How to complete this task =
Write out exactly the lines from the first line of the records below through the line that contains "Ogni gocciolina viene", and stop there.
===== Records supplied
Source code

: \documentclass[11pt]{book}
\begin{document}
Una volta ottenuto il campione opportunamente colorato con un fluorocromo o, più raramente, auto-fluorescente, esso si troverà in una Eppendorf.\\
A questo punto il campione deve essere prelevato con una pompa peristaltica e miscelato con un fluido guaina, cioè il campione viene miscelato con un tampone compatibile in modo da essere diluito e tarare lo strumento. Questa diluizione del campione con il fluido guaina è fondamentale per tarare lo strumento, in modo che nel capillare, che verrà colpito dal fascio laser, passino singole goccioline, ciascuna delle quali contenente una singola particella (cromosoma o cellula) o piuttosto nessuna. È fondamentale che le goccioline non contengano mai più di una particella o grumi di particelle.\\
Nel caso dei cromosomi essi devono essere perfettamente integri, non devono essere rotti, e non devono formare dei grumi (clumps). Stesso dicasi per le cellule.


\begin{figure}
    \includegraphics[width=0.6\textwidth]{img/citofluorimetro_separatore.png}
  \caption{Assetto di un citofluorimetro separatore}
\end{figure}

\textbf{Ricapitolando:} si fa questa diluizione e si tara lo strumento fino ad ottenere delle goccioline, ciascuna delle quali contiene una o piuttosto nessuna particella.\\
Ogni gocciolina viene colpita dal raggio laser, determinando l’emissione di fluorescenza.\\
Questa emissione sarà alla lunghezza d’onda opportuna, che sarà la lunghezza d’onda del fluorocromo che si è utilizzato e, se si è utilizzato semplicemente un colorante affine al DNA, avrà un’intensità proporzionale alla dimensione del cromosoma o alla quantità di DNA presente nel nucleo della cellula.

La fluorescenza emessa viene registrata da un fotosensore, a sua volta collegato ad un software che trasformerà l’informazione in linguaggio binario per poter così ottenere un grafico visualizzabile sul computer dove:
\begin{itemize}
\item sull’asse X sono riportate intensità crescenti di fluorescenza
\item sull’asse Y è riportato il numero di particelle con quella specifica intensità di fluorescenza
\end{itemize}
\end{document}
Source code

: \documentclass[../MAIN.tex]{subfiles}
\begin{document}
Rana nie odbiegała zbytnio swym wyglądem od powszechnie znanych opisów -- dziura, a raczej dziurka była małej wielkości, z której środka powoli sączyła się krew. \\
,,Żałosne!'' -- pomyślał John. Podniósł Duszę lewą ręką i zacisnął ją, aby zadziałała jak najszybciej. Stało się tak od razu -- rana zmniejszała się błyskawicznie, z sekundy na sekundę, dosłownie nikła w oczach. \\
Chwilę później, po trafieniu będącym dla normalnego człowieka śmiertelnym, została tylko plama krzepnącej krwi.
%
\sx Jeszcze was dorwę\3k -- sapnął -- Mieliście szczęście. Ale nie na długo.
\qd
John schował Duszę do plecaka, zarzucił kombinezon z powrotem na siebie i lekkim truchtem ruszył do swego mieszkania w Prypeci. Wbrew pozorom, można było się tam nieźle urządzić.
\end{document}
==========
Solution to this exercise =
Source code

: \documentclass[11pt]{book}
\begin{document}
Una volta ottenuto il campione opportunamente colorato con un fluorocromo o, più raramente, auto-fluorescente, esso si troverà in una Eppendorf.\\
A questo punto il campione deve essere prelevato con una pompa peristaltica e miscelato con un fluido guaina, cioè il campione viene miscelato con un tampone compatibile in modo da essere diluito e tarare lo strumento. Questa diluizione del campione con il fluido guaina è fondamentale per tarare lo strumento, in modo che nel capillare, che verrà colpito dal fascio laser, passino singole goccioline, ciascuna delle quali contenente una singola particella (cromosoma o cellula) o piuttosto nessuna. È fondamentale che le goccioline non contengano mai più di una particella o grumi di particelle.\\
Nel caso dei cromosomi essi devono essere perfettamente integri, non devono essere rotti, e non devono formare dei grumi (clumps). Stesso dicasi per le cellule.


\begin{figure}
    \includegraphics[width=0.6\textwidth]{img/citofluorimetro_separatore.png}
  \caption{Assetto di un citofluorimetro separatore}
\end{figure}

\textbf{Ricapitolando:} si fa questa diluizione e si tara lo strumento fino ad ottenere delle goccioline, ciascuna delle quali contiene una o piuttosto nessuna particella.\\
Ogni gocciolina viene colpita dal raggio laser, determinando l’emissione di fluorescenza.\\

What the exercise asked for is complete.